JAMES: This is an issue with castor SRM software - we need
to raise it with the software developers first
Is it worthwhile to add a component into SC3 where we try
and move data into as well as out of the radiant cluster
JAMES: Definitely - since we don’t want to do it first off
when the experiment start staging from tape
FZK
No input
IN2P3
Nothing particular
Good rate from Thursday
Added two machines more
One problem - handling of the cache disk on the machine
Need to move towards a consistent database of site configurations
BNL: Need to see what happens when we move
up the stack
NL : What kernel params were
tuned ? - Laurent knows?
INFN
Didn’t use the wiki, but collected
the observations in a document - sent to the list
Observations
·
Transfer queue size to 10000
from 1000, the throughput through iperf increases
and was more stable. Relevant for large RTT
·
Tuning of kernel params Re
Read/Write buffers
§
Min 1Mb/ Max 32M/ Default
16M. This was needed for optimum single stream iperf performance.
·
Window size
§
Optimum minimum value is
3MB (6MB for the kernel) for INFN
§
Gridftp auto-tuning feature will help for this
·
Had network performance
issues.
§
Were not able to understand
the reasons
§
Was asymmetric issues -
only INFN to CERN, so didn't affect the SC traffic
§
Some issues on oplapro nodes
due to monitoring traffic affecting errors in the counters
·
Saw performance issues related
to scaling
§
35MB/s at the worst scenario.
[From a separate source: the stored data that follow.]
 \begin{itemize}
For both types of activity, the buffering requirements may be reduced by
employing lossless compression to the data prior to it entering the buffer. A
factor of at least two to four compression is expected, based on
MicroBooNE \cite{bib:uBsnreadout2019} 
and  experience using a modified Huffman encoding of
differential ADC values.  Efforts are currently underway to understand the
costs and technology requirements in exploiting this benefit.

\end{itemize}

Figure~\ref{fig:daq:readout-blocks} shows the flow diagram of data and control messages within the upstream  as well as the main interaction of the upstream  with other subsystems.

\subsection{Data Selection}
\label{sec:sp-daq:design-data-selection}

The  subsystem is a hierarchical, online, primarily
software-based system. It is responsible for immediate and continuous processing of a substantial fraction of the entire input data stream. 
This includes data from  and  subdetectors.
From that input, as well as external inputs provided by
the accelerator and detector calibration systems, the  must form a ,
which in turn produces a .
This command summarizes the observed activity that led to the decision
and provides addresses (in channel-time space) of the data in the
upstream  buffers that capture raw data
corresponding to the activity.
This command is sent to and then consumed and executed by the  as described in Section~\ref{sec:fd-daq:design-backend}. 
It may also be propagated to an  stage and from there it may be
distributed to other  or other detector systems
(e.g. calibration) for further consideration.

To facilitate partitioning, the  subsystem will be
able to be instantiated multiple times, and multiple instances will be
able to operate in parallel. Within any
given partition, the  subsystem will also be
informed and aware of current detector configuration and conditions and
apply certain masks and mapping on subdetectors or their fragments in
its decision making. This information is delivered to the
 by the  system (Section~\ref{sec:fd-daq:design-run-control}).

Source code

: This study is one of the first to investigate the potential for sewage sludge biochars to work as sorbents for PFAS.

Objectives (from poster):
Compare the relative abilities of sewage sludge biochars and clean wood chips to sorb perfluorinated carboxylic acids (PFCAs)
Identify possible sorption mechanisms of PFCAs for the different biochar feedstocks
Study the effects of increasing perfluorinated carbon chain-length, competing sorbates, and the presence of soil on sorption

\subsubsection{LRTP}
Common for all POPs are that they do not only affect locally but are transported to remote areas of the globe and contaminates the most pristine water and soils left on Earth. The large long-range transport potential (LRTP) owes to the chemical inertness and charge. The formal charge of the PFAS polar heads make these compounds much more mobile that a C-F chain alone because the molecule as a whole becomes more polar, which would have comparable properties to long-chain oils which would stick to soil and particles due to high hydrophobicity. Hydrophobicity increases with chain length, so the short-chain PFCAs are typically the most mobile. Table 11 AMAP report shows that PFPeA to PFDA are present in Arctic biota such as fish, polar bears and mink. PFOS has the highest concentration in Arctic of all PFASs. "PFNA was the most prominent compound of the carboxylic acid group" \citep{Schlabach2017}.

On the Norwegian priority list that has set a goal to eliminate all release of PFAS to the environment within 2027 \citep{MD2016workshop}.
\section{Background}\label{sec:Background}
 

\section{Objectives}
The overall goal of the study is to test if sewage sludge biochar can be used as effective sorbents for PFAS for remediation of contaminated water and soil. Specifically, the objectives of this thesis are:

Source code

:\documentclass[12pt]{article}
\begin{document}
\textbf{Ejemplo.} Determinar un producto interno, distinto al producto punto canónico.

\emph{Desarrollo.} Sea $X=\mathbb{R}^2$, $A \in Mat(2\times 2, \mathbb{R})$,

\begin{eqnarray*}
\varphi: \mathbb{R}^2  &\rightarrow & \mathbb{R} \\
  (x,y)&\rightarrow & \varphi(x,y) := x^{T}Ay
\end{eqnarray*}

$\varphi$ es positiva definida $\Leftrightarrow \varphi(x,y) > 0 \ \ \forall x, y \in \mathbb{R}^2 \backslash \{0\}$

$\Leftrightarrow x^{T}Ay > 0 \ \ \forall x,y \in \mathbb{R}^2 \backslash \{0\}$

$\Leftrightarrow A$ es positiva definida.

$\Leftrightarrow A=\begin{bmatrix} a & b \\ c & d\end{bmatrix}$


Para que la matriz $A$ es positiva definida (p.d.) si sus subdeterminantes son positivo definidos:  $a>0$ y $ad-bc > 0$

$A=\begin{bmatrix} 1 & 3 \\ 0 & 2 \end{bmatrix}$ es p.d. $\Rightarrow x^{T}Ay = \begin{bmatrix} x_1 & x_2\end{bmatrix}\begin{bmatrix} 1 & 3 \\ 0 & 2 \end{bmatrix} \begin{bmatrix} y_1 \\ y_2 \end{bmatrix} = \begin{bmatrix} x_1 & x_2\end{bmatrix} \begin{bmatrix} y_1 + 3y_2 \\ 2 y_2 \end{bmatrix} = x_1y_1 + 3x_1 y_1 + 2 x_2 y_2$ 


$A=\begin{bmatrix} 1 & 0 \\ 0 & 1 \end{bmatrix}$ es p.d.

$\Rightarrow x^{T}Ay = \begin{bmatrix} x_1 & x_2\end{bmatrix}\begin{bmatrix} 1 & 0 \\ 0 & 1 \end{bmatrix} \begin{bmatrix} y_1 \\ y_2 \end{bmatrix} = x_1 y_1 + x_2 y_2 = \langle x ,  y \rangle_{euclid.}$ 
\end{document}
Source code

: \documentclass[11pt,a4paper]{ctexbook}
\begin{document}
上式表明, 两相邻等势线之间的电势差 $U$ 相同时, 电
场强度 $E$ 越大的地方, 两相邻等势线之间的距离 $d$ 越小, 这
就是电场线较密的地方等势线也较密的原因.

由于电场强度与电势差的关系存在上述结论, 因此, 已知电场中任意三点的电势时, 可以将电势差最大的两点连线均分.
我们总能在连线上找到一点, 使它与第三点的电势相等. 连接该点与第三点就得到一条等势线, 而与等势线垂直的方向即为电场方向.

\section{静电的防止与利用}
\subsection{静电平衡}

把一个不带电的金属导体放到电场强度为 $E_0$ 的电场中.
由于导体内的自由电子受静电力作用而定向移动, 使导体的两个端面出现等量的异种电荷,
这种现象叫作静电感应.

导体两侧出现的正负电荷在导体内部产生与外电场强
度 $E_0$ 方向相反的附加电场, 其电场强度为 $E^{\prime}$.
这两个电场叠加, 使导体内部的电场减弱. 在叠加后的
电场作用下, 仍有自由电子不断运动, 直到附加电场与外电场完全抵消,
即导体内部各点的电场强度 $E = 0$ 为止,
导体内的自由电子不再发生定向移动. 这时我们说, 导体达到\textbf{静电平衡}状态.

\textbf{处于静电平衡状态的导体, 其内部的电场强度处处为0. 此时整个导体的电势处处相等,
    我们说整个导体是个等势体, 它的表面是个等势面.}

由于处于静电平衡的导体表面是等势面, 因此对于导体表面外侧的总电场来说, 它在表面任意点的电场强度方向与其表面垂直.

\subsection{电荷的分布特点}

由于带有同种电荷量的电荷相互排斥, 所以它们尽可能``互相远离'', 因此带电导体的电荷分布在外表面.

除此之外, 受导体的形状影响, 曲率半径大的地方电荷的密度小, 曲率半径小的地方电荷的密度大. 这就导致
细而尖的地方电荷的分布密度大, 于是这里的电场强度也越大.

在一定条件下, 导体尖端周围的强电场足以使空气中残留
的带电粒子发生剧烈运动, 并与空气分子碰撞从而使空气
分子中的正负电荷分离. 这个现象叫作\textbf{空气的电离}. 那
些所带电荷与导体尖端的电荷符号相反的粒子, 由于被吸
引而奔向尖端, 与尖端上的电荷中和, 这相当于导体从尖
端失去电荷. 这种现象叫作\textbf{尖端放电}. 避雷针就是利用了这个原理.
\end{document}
This
should load the link at full load
§
Would like to test to see
how the aggregate changes with number of gridftp sessions - BOOK A SLOT
·
Issues with I/O performance
which is dependant on amount of space on disk
Mark: NL have seem that if the disk is about
70%, you get decrease in throughput
Andrew: fragmentation problems as well
·
Giuseppe will write a document summarising the
load-balancing used for the SC
RAL
Network arrived late in the day. 2 x 1Gb link.
Couldn't achieve more than 75-85 Mb/s
Had problem with UDP about 750Mb/s - above that packet loss
is high
UKLIGHT concluded that the link had been underprovisioned
Link reprovisioned - now can get
1Gb/s
DANTONG: you can see performance problems with agregate links
Mark: How is the agregation done
Andrew: IPv4 XOR'ing of IP addresses.
Complications due to another aggregate 2x1Gb at
RAL end.
Mark: We saw similar problems with out etherbundling
Andrew: would like to go to SRM. Also
trying to get the gridftp servers to get connections from both production and
UKLIGHT network.
James: We need to see how we do this multiple connection
to the storage cluster
Andrew: We want
NL
Mark - 950MB iperf single node
Aggregate 200MB/s across hosts with directed transfers to
specific disks -not tuned hosts. Saw hosts crashing and bad
performance once started doing radiant transfers. Was due to buffer cache
again - became more stable. Saw that data was kept 50 seconds in memory before
being written to disk. After tuning only kept in memory
for 5 seconds. Flushd was
waking up every 2.5 seconds
Had to schedule transfers across disks as well as nodes.
Saw some movement of transfers across to a single node.
This killed the aggregate performance
Problem with scheduling agent - saw db was down.
James: Saw problems with central db service
Also, don't want to put FS and host knowledge into scheduler
- this should be a site issue to put SRM, etc...
Mark: Create single FS on nodes as a response
Best performance with single stream transfers.
Cert got revoked before end of lifetime and stopped jobs
running
Bug in radiant that needs a grid-cert for job submission,
when there was ones in myproxy -
should be passed forward to glite team
General
Mark: What is the
layout and configurations of sites. What is amount of data for SC3. What
is the ramp-up for the production phase.
James: We need to
work on this as well. Perhaps a future phonecon (2
weeks time?) should be dedicated to this issue?
______________________________________________________________________________